Deputy Chief of the Joint Staff
- In office 6 March 1978 – 20 February 1979
- Monarch: Mohammad Reza Pahlavi
- Prime Minister: Jamshid Amouzegar Jafar Sharif-Emami Gholam Reza Azhari Shapour Bakhtiar Mehdi Bazargan
- Supreme Leader: Ruhollah Khomeini
- Preceded by: Jafar Shafaghat
- Succeeded by: Mohammad-Hadi Shadmehr

Personal details
- Born: 1918 Rasht, Qajar Iran
- Died: 14 August 1980 (aged 61–62) Tehran, Iran
- Alma mater: University of Tehran University of War

Military service
- Allegiance: Pahlavi Iran (1938–1979) Iran (1979)
- Branch/service: Ground Forces
- Years of service: 1938–1979
- Rank: Lieutenant General
- Commands: Commander of the Shiraz Corps (1972–1974); Commander of the Isfahan Artillery Training Center (1966–1969); Artillery Commander of the 1st Guard Division (1966);

= Houshang Hatem =

Iranian General (1918–1980)

Houshang Hatem (هوشنگ حاتم; 1918 – 1980) as Iranian general and Deputy Chief of Staff of Imperial Army of Iran.

== Early life and education ==
General Hatem Born in Rasht in 1918 he graduated from University of War

== his position ==
Hatem began his service with the rank of second artillery lieutenant in the army and in 1955, after obtaining the rank of second colonel

During his service, he was appointed to positions such as: Artillery Commander of the 1st Guard Division, Commander of the Isfahan Artillery Training Center, Commander of the Shiraz Corps, and Deputy Commander of the Army Headquarters in 1978.

Houshang Hatem, the deputy commander-in-chief, called on the army to issue a neutral statement at the last meeting of the headquarters, stating the issue of the Shah's departure and his non-return, and Ayatollah Khomeini announcing the republic and Bakhtiar's intention to change the system of government to a republic

Hossein Fardoust introduces Houshang Hatem, the author of the Army Neutrality Statement.

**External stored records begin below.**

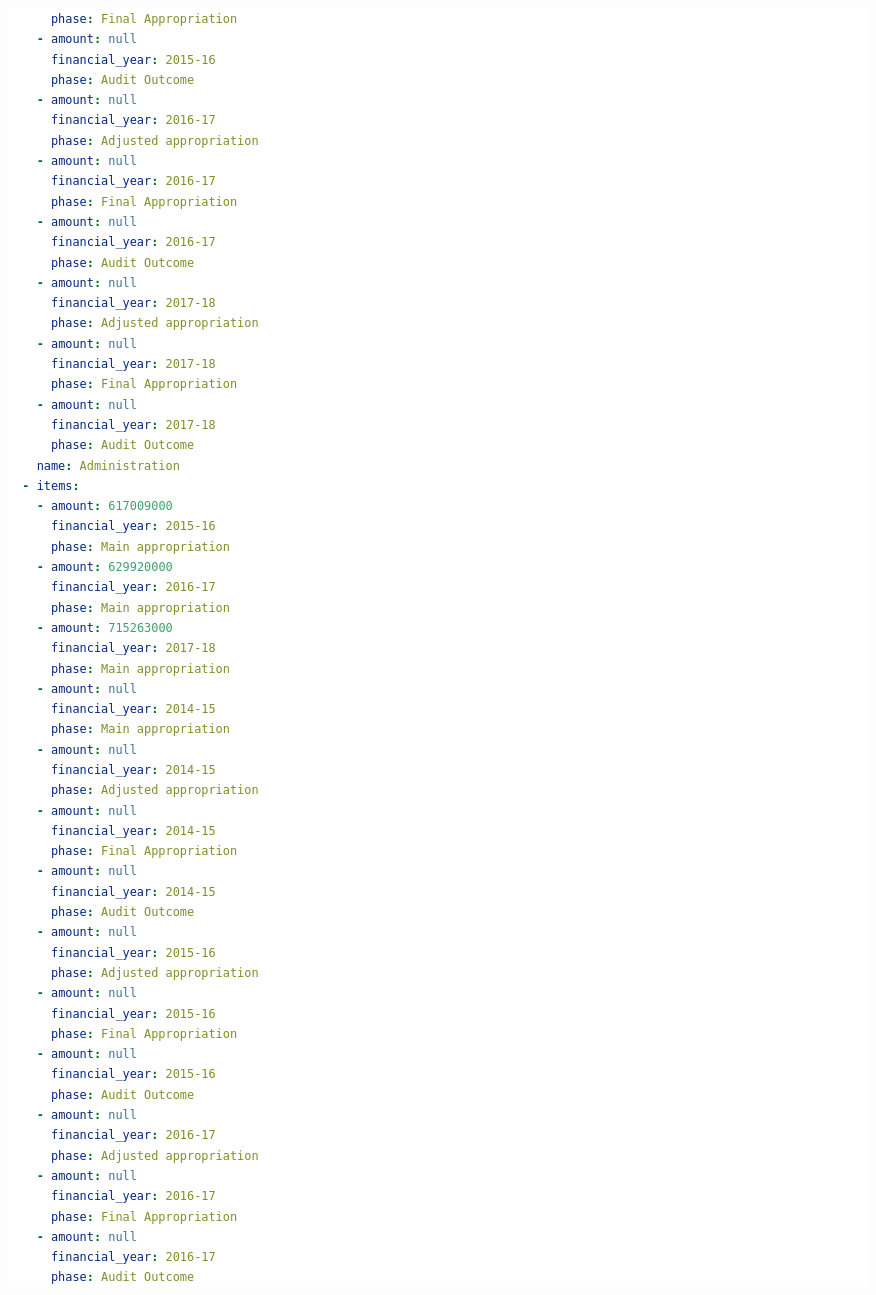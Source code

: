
 ```yaml
      phase: Final Appropriation
    - amount: null
      financial_year: 2015-16
      phase: Audit Outcome
    - amount: null
      financial_year: 2016-17
      phase: Adjusted appropriation
    - amount: null
      financial_year: 2016-17
      phase: Final Appropriation
    - amount: null
      financial_year: 2016-17
      phase: Audit Outcome
    - amount: null
      financial_year: 2017-18
      phase: Adjusted appropriation
    - amount: null
      financial_year: 2017-18
      phase: Final Appropriation
    - amount: null
      financial_year: 2017-18
      phase: Audit Outcome
    name: Administration
  - items:
    - amount: 617009000
      financial_year: 2015-16
      phase: Main appropriation
    - amount: 629920000
      financial_year: 2016-17
      phase: Main appropriation
    - amount: 715263000
      financial_year: 2017-18
      phase: Main appropriation
    - amount: null
      financial_year: 2014-15
      phase: Main appropriation
    - amount: null
      financial_year: 2014-15
      phase: Adjusted appropriation
    - amount: null
      financial_year: 2014-15
      phase: Final Appropriation
    - amount: null
      financial_year: 2014-15
      phase: Audit Outcome
    - amount: null
      financial_year: 2015-16
      phase: Adjusted appropriation
    - amount: null
      financial_year: 2015-16
      phase: Final Appropriation
    - amount: null
      financial_year: 2015-16
      phase: Audit Outcome
    - amount: null
      financial_year: 2016-17
      phase: Adjusted appropriation
    - amount: null
      financial_year: 2016-17
      phase: Final Appropriation
    - amount: null
      financial_year: 2016-17
      phase: Audit Outcome
```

Houshang Nahavandi, the former president of the University of Tehran, claims that Hatem, as the sponsor and successor of the General Staff of the Army, wanted to deal severely with the opposition, which was not approved by the Shah.

After the victory of the Revolution of 1979, General Hatem worked with Mohammad-Vali Gharani as the Deputy Chief of Staff of the National Army. He retired after a while and retired on March 22, 1979 He was transferred to Qasr Prison. He was initially sentenced to three years in prison, and was later sentenced to death by a lower court artillery officer from the 1st Division Artillery. He was executed in 1980.